Before turning to steps four and five, the ALJ adopted Dr. Levine’s RFC
assessment. In so doing, she rejected Perez’s description of her symptoms and their
severity as “not supported by the substantial medical evidence[.]” AR 24.
At step four, the ALJ adopted the VE’s conclusion that Perez could not
perform her past work. At step five, she found that Perez could perform other work
in the national economy, citing the VE’s example of light work that would not
conflict with Dr. Levine’s non-exertional limitations.

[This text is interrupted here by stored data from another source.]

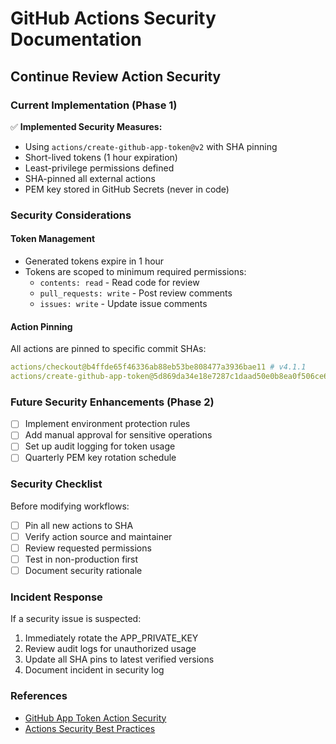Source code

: # GitHub Actions Security Documentation

## Continue Review Action Security

### Current Implementation (Phase 1)

✅ **Implemented Security Measures:**
- Using `actions/create-github-app-token@v2` with SHA pinning
- Short-lived tokens (1 hour expiration)
- Least-privilege permissions defined
- SHA-pinned all external actions
- PEM key stored in GitHub Secrets (never in code)

### Security Considerations

#### Token Management
- Generated tokens expire in 1 hour
- Tokens are scoped to minimum required permissions:
  - `contents: read` - Read code for review
  - `pull_requests: write` - Post review comments
  - `issues: write` - Update issue comments

#### Action Pinning
All actions are pinned to specific commit SHAs:
```yaml
actions/checkout@b4ffde65f46336ab88eb53be808477a3936bae11 # v4.1.1
actions/create-github-app-token@5d869da34e18e7287c1daad50e0b8ea0f506ce69 # v2.0.0
```

### Future Security Enhancements (Phase 2)

- [ ] Implement environment protection rules
- [ ] Add manual approval for sensitive operations
- [ ] Set up audit logging for token usage
- [ ] Quarterly PEM key rotation schedule

### Security Checklist

Before modifying workflows:
- [ ] Pin all new actions to SHA
- [ ] Verify action source and maintainer
- [ ] Review requested permissions
- [ ] Test in non-production first
- [ ] Document security rationale

### Incident Response

If a security issue is suspected:
1. Immediately rotate the APP_PRIVATE_KEY
2. Review audit logs for unauthorized usage
3. Update all SHA pins to latest verified versions
4. Document incident in security log

### References
- [GitHub App Token Action Security](https://github.com/actions/create-github-app-token#security)
- [Actions Security Best Practices](https://docs.github.com/en/actions/security-guides/security-hardening-for-github-actions)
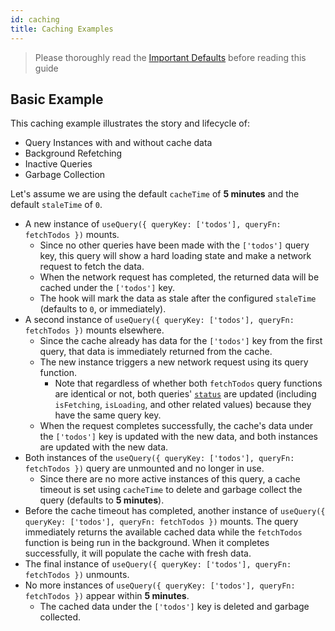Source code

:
 ```yaml
---
id: caching
title: Caching Examples
---
```


> Please thoroughly read the [Important Defaults](../guides/important-defaults) before reading this guide

## Basic Example

This caching example illustrates the story and lifecycle of:

- Query Instances with and without cache data
- Background Refetching
- Inactive Queries
- Garbage Collection

Let's assume we are using the default `cacheTime` of **5 minutes** and the default `staleTime` of `0`.

- A new instance of `useQuery({ queryKey: ['todos'], queryFn: fetchTodos })` mounts.
  - Since no other queries have been made with the `['todos']` query key, this query will show a hard loading state and make a network request to fetch the data.
  - When the network request has completed, the returned data will be cached under the `['todos']` key.
  - The hook will mark the data as stale after the configured `staleTime` (defaults to `0`, or immediately).
- A second instance of `useQuery({ queryKey: ['todos'], queryFn: fetchTodos })` mounts elsewhere.
  - Since the cache already has data for the `['todos']` key from the first query, that data is immediately returned from the cache.
  - The new instance triggers a new network request using its query function.
    - Note that regardless of whether both `fetchTodos` query functions are identical or not, both queries' [`status`](../reference/useQuery) are updated (including `isFetching`, `isLoading`, and other related values) because they have the same query key.
  - When the request completes successfully, the cache's data under the `['todos']` key is updated with the new data, and both instances are updated with the new data.
- Both instances of the `useQuery({ queryKey: ['todos'], queryFn: fetchTodos })` query are unmounted and no longer in use.
  - Since there are no more active instances of this query, a cache timeout is set using `cacheTime` to delete and garbage collect the query (defaults to **5 minutes**).
- Before the cache timeout has completed, another instance of `useQuery({ queryKey: ['todos'], queryFn: fetchTodos })` mounts. The query immediately returns the available cached data while the `fetchTodos` function is being run in the background. When it completes successfully, it will populate the cache with fresh data.
- The final instance of `useQuery({ queryKey: ['todos'], queryFn: fetchTodos })` unmounts.
- No more instances of `useQuery({ queryKey: ['todos'], queryFn: fetchTodos })` appear within **5 minutes**.
  - The cached data under the `['todos']` key is deleted and garbage collected.
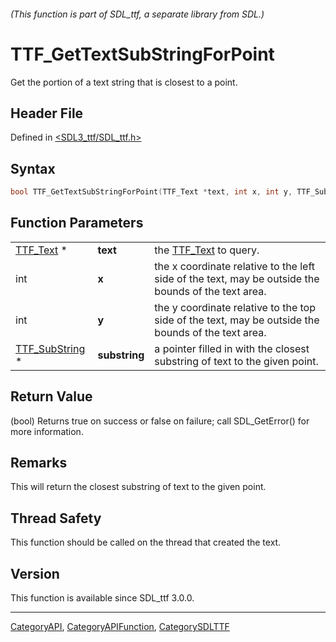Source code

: ###### (This function is part of SDL_ttf, a separate library from SDL.)
# TTF_GetTextSubStringForPoint

Get the portion of a text string that is closest to a point.

## Header File

Defined in [<SDL3_ttf/SDL_ttf.h>](https://github.com/libsdl-org/SDL_ttf/blob/main/include/SDL3_ttf/SDL_ttf.h)

## Syntax

```c
bool TTF_GetTextSubStringForPoint(TTF_Text *text, int x, int y, TTF_SubString *substring);
```

## Function Parameters

|                                  |               |                                                                                                     |
| -------------------------------- | ------------- | --------------------------------------------------------------------------------------------------- |
| [TTF_Text](TTF_Text) *           | **text**      | the [TTF_Text](TTF_Text) to query.                                                                  |
| int                              | **x**         | the x coordinate relative to the left side of the text, may be outside the bounds of the text area. |
| int                              | **y**         | the y coordinate relative to the top side of the text, may be outside the bounds of the text area.  |
| [TTF_SubString](TTF_SubString) * | **substring** | a pointer filled in with the closest substring of text to the given point.                          |

## Return Value

(bool) Returns true on success or false on failure; call SDL_GetError() for
more information.

## Remarks

This will return the closest substring of text to the given point.

## Thread Safety

This function should be called on the thread that created the text.

## Version

This function is available since SDL_ttf 3.0.0.

----
[CategoryAPI](CategoryAPI), [CategoryAPIFunction](CategoryAPIFunction), [CategorySDLTTF](CategorySDLTTF)

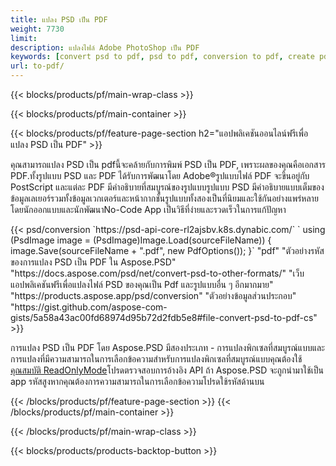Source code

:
 ```yaml
---
title: แปลง PSD เป็น PDF
weight: 7730
limit: 
description: แปลงไฟล์ Adobe PhotoShop เป็น PDF
keywords: [convert psd to pdf, psd to pdf, conversion to pdf, create pdf from psd, print psd as pdf]
url: to-pdf/
---
```


{{< blocks/products/pf/main-wrap-class >}}

{{< blocks/products/pf/main-container >}}

{{< blocks/products/pf/feature-page-section h2="แอปพลิเคชันออนไลน์ฟรีเพื่อแปลง PSD เป็น PDF" >}}
<p>คุณสามารถแปลง PSD เป็น pdfนี้จะคล้ายกับการพิมพ์ PSD เป็น PDF, เพราะผลของคุณคือเอกสาร PDF.ทั้งรูปแบบ PSD และ PDF ได้รับการพัฒนาโดย Adobe®รูปแบบไฟล์ PDF จะขึ้นอยู่กับ PostScript และแต่ละ PDF มีคำอธิบายที่สมบูรณ์ของรูปแบบรูปแบบ PSD มีคำอธิบายแบบเต็มของข้อมูลเลเยอร์รวมทั้งข้อมูลเวกเตอร์และหน้ากากชั้นรูปแบบทั้งสองเป็นที่นิยมและใช้กันอย่างแพร่หลายโดยนักออกแบบและนักพัฒนาNo-Code App เป็นวิธีที่ง่ายและรวดเร็วในการแก้ปัญหา</p>
{{< psd/conversion `https://psd-api-core-rl2ajsbv.k8s.dynabic.com/` 
`    using (PsdImage image = (PsdImage)Image.Load(sourceFileName))
    {
        image.Save(sourceFileName + ".pdf", new PdfOptions());
    }` 
	"pdf" 
"ตัวอย่างรหัสของการแปลง PSD เป็น PDF ใน Aspose.PSD"  "https://docs.aspose.com/psd/net/convert-psd-to-other-formats/" 
"เว็บแอปพลิเคชันฟรีเพื่อแปลงไฟล์ PSD ของคุณเป็น Pdf และรูปแบบอื่น ๆ อีกมากมาย" "https://products.aspose.app/psd/conversion" 
"ตัวอย่างข้อมูลส่วนประกอบ" "https://gist.github.com/aspose-com-gists/5a58a43ac00fd68974d95b72d2fdb5e8#file-convert-psd-to-pdf-cs" >}}
<p>การแปลง PSD เป็น PDF โดย Aspose.PSD มีสองประเภท - การแปลงพิกเซลที่สมบูรณ์แบบและการแปลงที่มีความสามารถในการเลือกข้อความสำหรับการแปลงพิกเซลที่สมบูรณ์แบบคุณต้องใช้ <a href="https://reference.aspose.com/psd/net/aspose.psd.imageloadoptions/psdloadoptions/readonlymode/">คุณสมบัติ ReadOnlyMode</a>โปรดตรวจสอบการอ้างอิง API ถ้า Aspose.PSD จะถูกนำมาใช้เป็น app รหัสสูงหากคุณต้องการความสามารถในการเลือกข้อความโปรดใช้รหัสด้านบน</p>
{{< /blocks/products/pf/feature-page-section >}}
{{< /blocks/products/pf/main-container >}}


{{< /blocks/products/pf/main-wrap-class >}}

{{< blocks/products/products-backtop-button >}}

Based on her findings, the ALJ concluded that Perez was not disabled. The
Commissioner’s Appeals Council reviewed the case in accordance with the
settlement in Padro v. Astrue, Case No. 11-CV-1788 (E.D.N.Y.), but declined to
countermand the ALJ’s decision, making it the final decision of the Commissioner.4
Perez timely sought judicial review.
4
The settlement entitled claimants who had received unfavorable decisions
from five ALJs between January 1, 2008, and October 18, 2013, to a new hearing
before a different ALJ. For claimants, like Perez, who received an unfavorable
decision from one of the specified ALJs between October 18, 2013, and April 18,
2016, the settlement required the decision to be reviewed by a select group of the
Appeals Council’s staff.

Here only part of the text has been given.